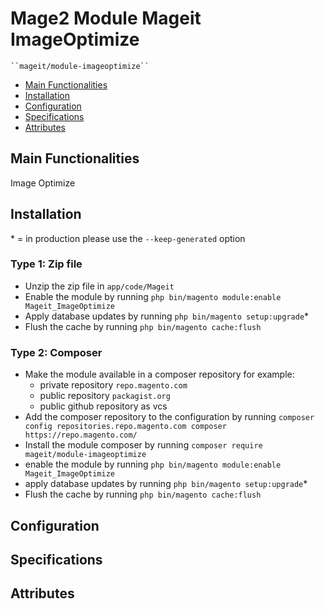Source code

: # Mage2 Module Mageit ImageOptimize

    ``mageit/module-imageoptimize``

 - [Main Functionalities](#markdown-header-main-functionalities)
 - [Installation](#markdown-header-installation)
 - [Configuration](#markdown-header-configuration)
 - [Specifications](#markdown-header-specifications)
 - [Attributes](#markdown-header-attributes)


## Main Functionalities
Image Optimize

## Installation
\* = in production please use the `--keep-generated` option

### Type 1: Zip file

 - Unzip the zip file in `app/code/Mageit`
 - Enable the module by running `php bin/magento module:enable Mageit_ImageOptimize`
 - Apply database updates by running `php bin/magento setup:upgrade`\*
 - Flush the cache by running `php bin/magento cache:flush`

### Type 2: Composer

 - Make the module available in a composer repository for example:
    - private repository `repo.magento.com`
    - public repository `packagist.org`
    - public github repository as vcs
 - Add the composer repository to the configuration by running `composer config repositories.repo.magento.com composer https://repo.magento.com/`
 - Install the module composer by running `composer require mageit/module-imageoptimize`
 - enable the module by running `php bin/magento module:enable Mageit_ImageOptimize`
 - apply database updates by running `php bin/magento setup:upgrade`\*
 - Flush the cache by running `php bin/magento cache:flush`


## Configuration




## Specifications




## Attributes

^^^^

# Work order
Lines containing the word "upgrade": say how many there are in the material, with no other text.

# Solution
2